═════ Available data
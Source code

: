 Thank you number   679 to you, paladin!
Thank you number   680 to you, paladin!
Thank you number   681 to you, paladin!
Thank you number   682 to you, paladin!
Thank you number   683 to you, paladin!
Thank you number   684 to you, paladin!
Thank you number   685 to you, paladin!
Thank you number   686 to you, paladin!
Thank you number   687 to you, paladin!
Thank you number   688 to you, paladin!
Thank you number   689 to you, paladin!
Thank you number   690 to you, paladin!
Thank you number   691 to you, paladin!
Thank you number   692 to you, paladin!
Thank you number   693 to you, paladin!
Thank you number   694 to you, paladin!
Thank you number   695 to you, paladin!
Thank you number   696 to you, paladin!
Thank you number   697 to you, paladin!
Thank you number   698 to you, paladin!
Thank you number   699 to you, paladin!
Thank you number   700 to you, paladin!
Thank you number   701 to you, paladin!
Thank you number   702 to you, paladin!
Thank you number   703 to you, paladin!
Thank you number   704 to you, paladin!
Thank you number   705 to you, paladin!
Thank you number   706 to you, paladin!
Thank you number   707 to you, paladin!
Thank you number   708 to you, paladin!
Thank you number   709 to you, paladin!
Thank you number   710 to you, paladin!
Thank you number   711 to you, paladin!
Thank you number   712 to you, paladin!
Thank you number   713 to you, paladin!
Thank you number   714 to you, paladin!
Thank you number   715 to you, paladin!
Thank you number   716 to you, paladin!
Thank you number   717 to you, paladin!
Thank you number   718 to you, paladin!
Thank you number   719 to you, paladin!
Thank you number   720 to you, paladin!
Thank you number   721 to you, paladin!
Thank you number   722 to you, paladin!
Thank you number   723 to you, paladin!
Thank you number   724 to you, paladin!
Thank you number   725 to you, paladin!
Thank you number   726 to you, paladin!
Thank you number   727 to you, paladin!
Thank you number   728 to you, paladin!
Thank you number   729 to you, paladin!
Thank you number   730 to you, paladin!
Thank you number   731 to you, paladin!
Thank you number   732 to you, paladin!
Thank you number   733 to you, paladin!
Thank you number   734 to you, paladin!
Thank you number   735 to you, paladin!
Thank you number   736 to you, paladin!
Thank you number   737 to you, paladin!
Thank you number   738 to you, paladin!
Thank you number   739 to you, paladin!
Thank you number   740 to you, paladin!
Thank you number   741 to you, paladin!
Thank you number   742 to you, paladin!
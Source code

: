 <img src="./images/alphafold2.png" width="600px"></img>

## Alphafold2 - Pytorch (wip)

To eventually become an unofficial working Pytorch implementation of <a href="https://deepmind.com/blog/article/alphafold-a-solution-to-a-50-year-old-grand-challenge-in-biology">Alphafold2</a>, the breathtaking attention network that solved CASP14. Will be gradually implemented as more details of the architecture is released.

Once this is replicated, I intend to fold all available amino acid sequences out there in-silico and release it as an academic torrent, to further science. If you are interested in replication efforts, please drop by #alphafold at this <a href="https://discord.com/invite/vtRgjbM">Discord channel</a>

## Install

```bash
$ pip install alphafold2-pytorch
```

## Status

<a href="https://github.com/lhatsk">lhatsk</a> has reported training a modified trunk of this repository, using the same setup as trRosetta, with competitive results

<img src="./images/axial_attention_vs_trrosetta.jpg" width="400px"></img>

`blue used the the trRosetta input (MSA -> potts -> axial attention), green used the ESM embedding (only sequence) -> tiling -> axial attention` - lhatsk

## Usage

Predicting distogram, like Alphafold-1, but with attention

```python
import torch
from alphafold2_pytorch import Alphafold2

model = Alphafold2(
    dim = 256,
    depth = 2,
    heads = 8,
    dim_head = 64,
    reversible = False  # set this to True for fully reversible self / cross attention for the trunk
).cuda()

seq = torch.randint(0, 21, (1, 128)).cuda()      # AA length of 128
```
══════════
◆ **Aim of the task**
Reproduce exactly, please, only the lines from the start of the data above to the line that contains "692 to you, paladin!", with both ends kept.

◆ **Solution below**
Source code

: Thank you number   679 to you, paladin!
Thank you number   680 to you, paladin!
Thank you number   681 to you, paladin!
Thank you number   682 to you, paladin!
Thank you number   683 to you, paladin!
Thank you number   684 to you, paladin!
Thank you number   685 to you, paladin!
Thank you number   686 to you, paladin!
Thank you number   687 to you, paladin!
Thank you number   688 to you, paladin!
Thank you number   689 to you, paladin!
Thank you number   690 to you, paladin!
Thank you number   691 to you, paladin!
Thank you number   692 to you, paladin!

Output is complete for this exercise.